Script of Scripts (SoS) is a computational environment for the development and execution of scripts in multiple languages for daily computational research. It can be used to develop scripts to analyze data interactively in a Jupyter environment, and, with minimal effort, convert the scripts to a workflow that analyzes a large amount of data in batch mode.
SoS consists of a ployglot notebook that allows the use of multiple kernels in one Jupyter notebook, and a workflow system that is designed for daily computational research. Basically,
The figure is linked to a youtube video for a presentation on SoS during the 2018 JupyterCon, which introduces both SoS Notebook and SoS Workflow System and can be a good starting point for you to learn SoS. The SoS Workflow part starts at 20min.
As an interactive environment and notebook tool that promotes literate programming, SoS allows you to perform and record your analysis in different languages in a single Jupyter notebook, with seamless integration of multiple Jupyter kernels (e.g. python, and R). The ability to exchange data between live jupyter kernels allows you to use the most appropriate languages for different parts of your analyses.
SoS can work with all Jupyter kernels and currently provides native support (with data exchange) for the following languages:
Bash |
JavaScript |
Julia |
MATLAB |
Ruby |
Octave |
Python 2 |
Python 3 |
R |
SAS |
Scilab |
Stata |
TypeScript |
Zsh |
Other langauges can be supported through third-party langauge modules.

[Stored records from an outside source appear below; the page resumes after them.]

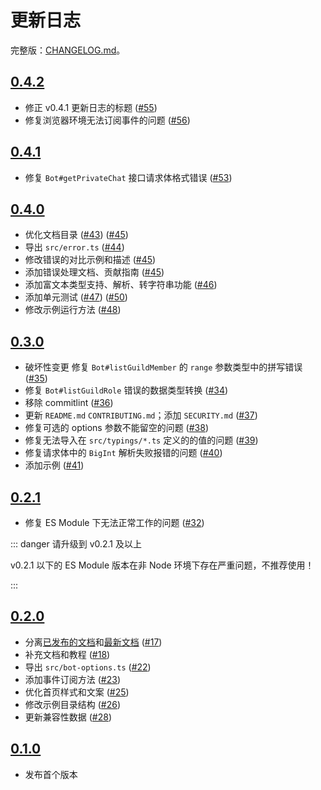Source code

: # 更新日志

完整版：[CHANGELOG.md](https://github.com/DevOpen-Club/api-node-sdk/blob/main/CHANGELOG.md)。

## [0.4.2](https://github.com/DevOpen-Club/api-node-sdk/releases/tag/v0.4.2)

- 修正 v0.4.1 更新日志的标题 ([#55](https://github.com/DevOpen-Club/api-node-sdk/pull/55))
- 修复浏览器环境无法订阅事件的问题 ([#56](https://github.com/DevOpen-Club/api-node-sdk/pull/56))

## [0.4.1](https://github.com/DevOpen-Club/api-node-sdk/releases/tag/v0.4.1)


- 修复 `Bot#getPrivateChat` 接口请求体格式错误 ([#53](https://github.com/DevOpen-Club/api-node-sdk/pull/53))

## [0.4.0](https://github.com/DevOpen-Club/api-node-sdk/releases/tag/v0.4.0)

- 优化文档目录 ([#43](https://github.com/DevOpen-Club/api-node-sdk/pull/43)) ([#45](https://github.com/DevOpen-Club/api-node-sdk/pull/45))
- 导出 `src/error.ts` ([#44](https://github.com/DevOpen-Club/api-node-sdk/pull/44))
- 修改错误的对比示例和描述 ([#45](https://github.com/DevOpen-Club/api-node-sdk/pull/45))
- 添加错误处理文档、贡献指南 ([#45](https://github.com/DevOpen-Club/api-node-sdk/pull/45))
- 添加富文本类型支持、解析、转字符串功能 ([#46](https://github.com/DevOpen-Club/api-node-sdk/pull/46))
- 添加单元测试 ([#47](https://github.com/DevOpen-Club/api-node-sdk/pull/47)) ([#50](https://github.com/DevOpen-Club/api-node-sdk/pull/50))
- 修改示例运行方法 ([#48](https://github.com/DevOpen-Club/api-node-sdk/pull/48))

## [0.3.0](https://github.com/DevOpen-Club/api-node-sdk/releases/tag/v0.3.0)

- <Badge type='warning'>破坏性变更</Badge> 修复 `Bot#listGuildMember` 的 `range` 参数类型中的拼写错误 ([#35](https://github.com/DevOpen-Club/api-node-sdk/pull/35))
- 修复 `Bot#listGuildRole` 错误的数据类型转换 ([#34](https://github.com/DevOpen-Club/api-node-sdk/pull/34))
- 移除 commitlint ([#36](https://github.com/DevOpen-Club/api-node-sdk/pull/36))
- 更新 `README.md` `CONTRIBUTING.md`；添加 `SECURITY.md` ([#37](https://github.com/DevOpen-Club/api-node-sdk/pull/37))
- 修复可选的 options 参数不能留空的问题 ([#38](https://github.com/DevOpen-Club/api-node-sdk/pull/38))
- 修复无法导入在 `src/typings/*.ts` 定义的的值的问题 ([#39](https://github.com/DevOpen-Club/api-node-sdk/pull/39))
- 修复请求体中的 `BigInt` 解析失败报错的问题 ([#40](https://github.com/DevOpen-Club/api-node-sdk/pull/40))
- 添加示例 ([#41](https://github.com/DevOpen-Club/api-node-sdk/pull/41))

## [0.2.1](https://github.com/DevOpen-Club/api-node-sdk/releases/tag/v0.2.1)

- 修复 ES Module 下无法正常工作的问题 ([#32](https://github.com/DevOpen-Club/api-node-sdk/pull/32))

::: danger 请升级到 v0.2.1 及以上

v0.2.1 以下的 ES Module 版本在非 Node 环境下存在严重问题，不推荐使用！

:::

## [0.2.0](https://github.com/DevOpen-Club/api-node-sdk/releases/tag/v0.2.0)

- 分离[已发布的文档](https://fanbook-api-sdk.js.org/)和[最新文档](https://devopen-club.github.io/api-node-sdk/) ([#17](https://github.com/DevOpen-Club/api-node-sdk/pull/17))
- 补充文档和教程 ([#18](https://github.com/DevOpen-Club/api-node-sdk/pull/18))
- 导出 `src/bot-options.ts` ([#22](https://github.com/DevOpen-Club/api-node-sdk/pull/22))
- 添加事件订阅方法 ([#23](https://github.com/DevOpen-Club/api-node-sdk/pull/23))
- 优化首页样式和文案 ([#25](https://github.com/DevOpen-Club/api-node-sdk/pull/25))
- 修改示例目录结构 ([#26](https://github.com/DevOpen-Club/api-node-sdk/pull/26))
- 更新兼容性数据 ([#28](https://github.com/DevOpen-Club/api-node-sdk/pull/28))

## [0.1.0](https://github.com/DevOpen-Club/api-node-sdk/releases/tag/v0.1.0)

- 发布首个版本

Please feel free to submit a PR if you would like to list your language modules below:
Most workflow systems have rigorous interfaces and syntaxes for specification of computational tasks. Inevitably, re-factoring codes for these pipeline platforms results in notably different implementations of their non-pipeline counterparts. Therefore, overuse of pipelines, particularly in the early stages of projects, decreases productivity, as researchers are forced to redirect their focus from scientific problems to engineering details. For these reasons, pipelineitis is a nasty disease and prevents the use of workflow tools for exploratory data analysis.
The SoS workflow system is designed for daily data analysis. SoS is extended from Python 3.6 with a minimal ammount of extra syntax. It also follows an incremental design so that you can literally convert your scripts into a workflow in seconds, while allowing the use of more advanced features as needs arise.
SoS follows your definition of workflow that allows you to define workflows in both foward and makefile style, even a mixture of both. More specifically, you can define workflows as ordered steps that would be executed sequentially step by step to process specified input files; or as a set of makefile-style rules that would be executed to generated specified output files; or as a sequence of steps with help from makefile-style steps. SoS automatically analyzes the input and output of steps and execute workflows using a dynamic DAG (Directed Acyclic Graph) that would be expanded and shrinked during the execution.
One of the major obstacles for reproducible data analysis is the fact that large workflows need to exploit remote computational resources, which usually involves logging to remote systems, creating system-specific wrapper scripts, submitting jobs and collecting results are the jobs are done. With SoS' remote execution model, all these steps are simplified so that you can submit tasks to different remote hosts and cluster systems, all from your local desktop or laptop.
The SoS workflow system can be embeded to SoS notebooks and be executed both from command line or from within the notebook. This allows SoS notebooks to include scientific narratives, workflow descriptions, sample input and output, along with the embedded workflows, which makes them much more readable, therefore much easier to share than other workflow systems, and becomes a perfect medium for the sharing of analytic procedures for daily data analysis.